##### Records to use #####

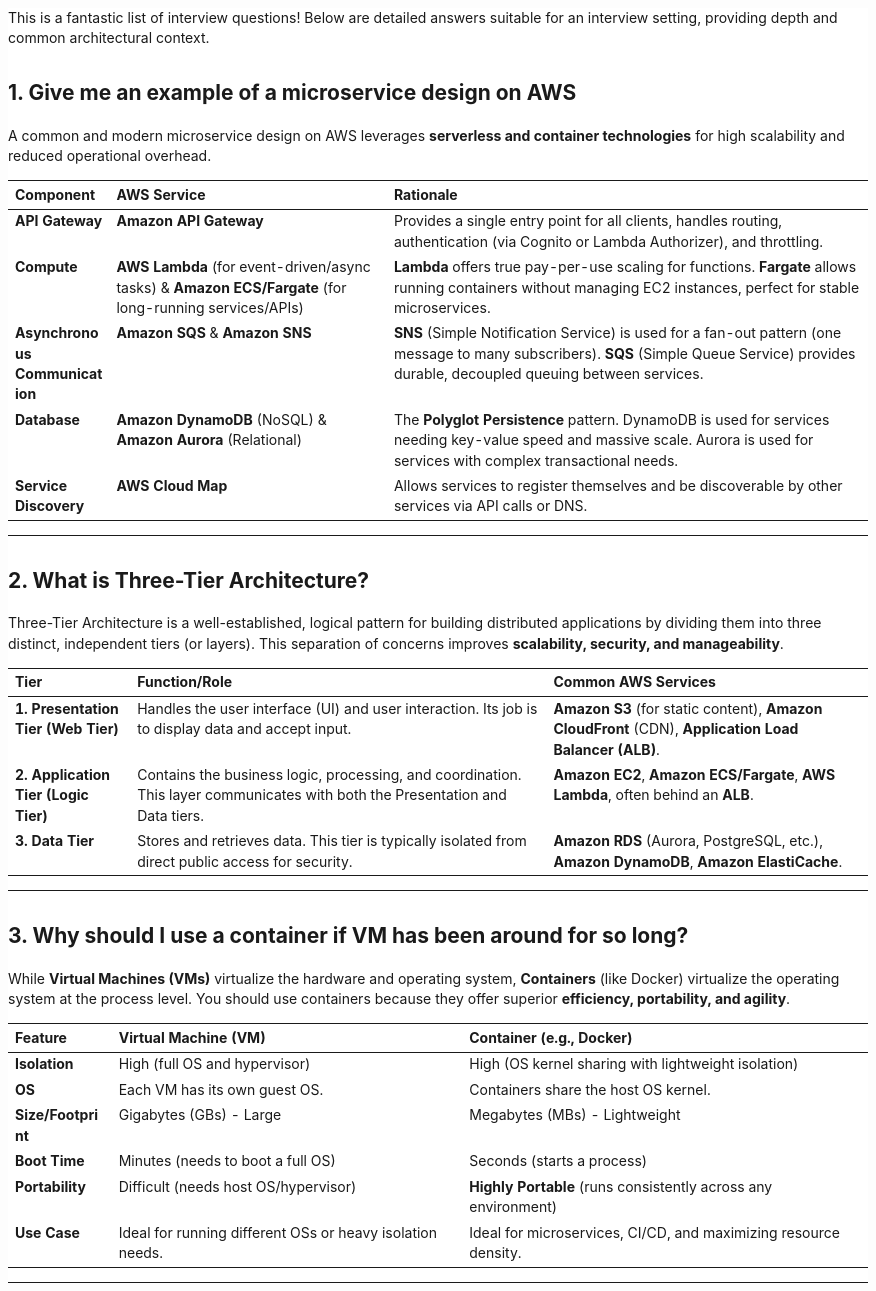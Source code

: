 This is a fantastic list of interview questions! Below are detailed answers suitable for an interview setting, providing depth and common architectural context.

## 1. Give me an example of a microservice design on AWS

A common and modern microservice design on AWS leverages **serverless and container technologies** for high scalability and reduced operational overhead.

| Component | AWS Service | Rationale |
| :--- | :--- | :--- |
| **API Gateway** | **Amazon API Gateway** | Provides a single entry point for all clients, handles routing, authentication (via Cognito or Lambda Authorizer), and throttling. |
| **Compute** | **AWS Lambda** (for event-driven/async tasks) & **Amazon ECS/Fargate** (for long-running services/APIs) | **Lambda** offers true pay-per-use scaling for functions. **Fargate** allows running containers without managing EC2 instances, perfect for stable microservices. |
| **Asynchronous Communication** | **Amazon SQS** & **Amazon SNS** | **SNS** (Simple Notification Service) is used for a fan-out pattern (one message to many subscribers). **SQS** (Simple Queue Service) provides durable, decoupled queuing between services. |
| **Database** | **Amazon DynamoDB** (NoSQL) & **Amazon Aurora** (Relational) | The **Polyglot Persistence** pattern. DynamoDB is used for services needing key-value speed and massive scale. Aurora is used for services with complex transactional needs. |
| **Service Discovery** | **AWS Cloud Map** | Allows services to register themselves and be discoverable by other services via API calls or DNS. |

---

## 2. What is Three-Tier Architecture?

Three-Tier Architecture is a well-established, logical pattern for building distributed applications by dividing them into three distinct, independent tiers (or layers). This separation of concerns improves **scalability, security, and manageability**.

| Tier | Function/Role | Common AWS Services |
| :--- | :--- | :--- |
| **1. Presentation Tier (Web Tier)** | Handles the user interface (UI) and user interaction. Its job is to display data and accept input. | **Amazon S3** (for static content), **Amazon CloudFront** (CDN), **Application Load Balancer (ALB)**. |
| **2. Application Tier (Logic Tier)** | Contains the business logic, processing, and coordination. This layer communicates with both the Presentation and Data tiers. | **Amazon EC2**, **Amazon ECS/Fargate**, **AWS Lambda**, often behind an **ALB**. |
| **3. Data Tier** | Stores and retrieves data. This tier is typically isolated from direct public access for security. | **Amazon RDS** (Aurora, PostgreSQL, etc.), **Amazon DynamoDB**, **Amazon ElastiCache**. |

---

## 3. Why should I use a container if VM has been around for so long?

While **Virtual Machines (VMs)** virtualize the hardware and operating system, **Containers** (like Docker) virtualize the operating system at the process level. You should use containers because they offer superior **efficiency, portability, and agility**.

| Feature | Virtual Machine (VM) | Container (e.g., Docker) |
| :--- | :--- | :--- |
| **Isolation** | High (full OS and hypervisor) | High (OS kernel sharing with lightweight isolation) |
| **OS** | Each VM has its own guest OS. | Containers share the host OS kernel. |
| **Size/Footprint** | Gigabytes (GBs) - Large | Megabytes (MBs) - Lightweight |
| **Boot Time** | Minutes (needs to boot a full OS) | Seconds (starts a process) |
| **Portability** | Difficult (needs host OS/hypervisor) | **Highly Portable** (runs consistently across any environment) |
| **Use Case** | Ideal for running different OSs or heavy isolation needs. | Ideal for microservices, CI/CD, and maximizing resource density. |

---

#####

Each line from the beginning of the entries up to and including the one containing "## 2. What is Three-Tier Architecture?" must be restated exactly. Pictures are to be left out.

Source code

: This is a fantastic list of interview questions! Below are detailed answers suitable for an interview setting, providing depth and common architectural context.

## 1. Give me an example of a microservice design on AWS

A common and modern microservice design on AWS leverages **serverless and container technologies** for high scalability and reduced operational overhead.

| Component | AWS Service | Rationale |
| :--- | :--- | :--- |
| **API Gateway** | **Amazon API Gateway** | Provides a single entry point for all clients, handles routing, authentication (via Cognito or Lambda Authorizer), and throttling. |
| **Compute** | **AWS Lambda** (for event-driven/async tasks) & **Amazon ECS/Fargate** (for long-running services/APIs) | **Lambda** offers true pay-per-use scaling for functions. **Fargate** allows running containers without managing EC2 instances, perfect for stable microservices. |
| **Asynchronous Communication** | **Amazon SQS** & **Amazon SNS** | **SNS** (Simple Notification Service) is used for a fan-out pattern (one message to many subscribers). **SQS** (Simple Queue Service) provides durable, decoupled queuing between services. |
| **Database** | **Amazon DynamoDB** (NoSQL) & **Amazon Aurora** (Relational) | The **Polyglot Persistence** pattern. DynamoDB is used for services needing key-value speed and massive scale. Aurora is used for services with complex transactional needs. |
| **Service Discovery** | **AWS Cloud Map** | Allows services to register themselves and be discoverable by other services via API calls or DNS. |

---

## 2. What is Three-Tier Architecture?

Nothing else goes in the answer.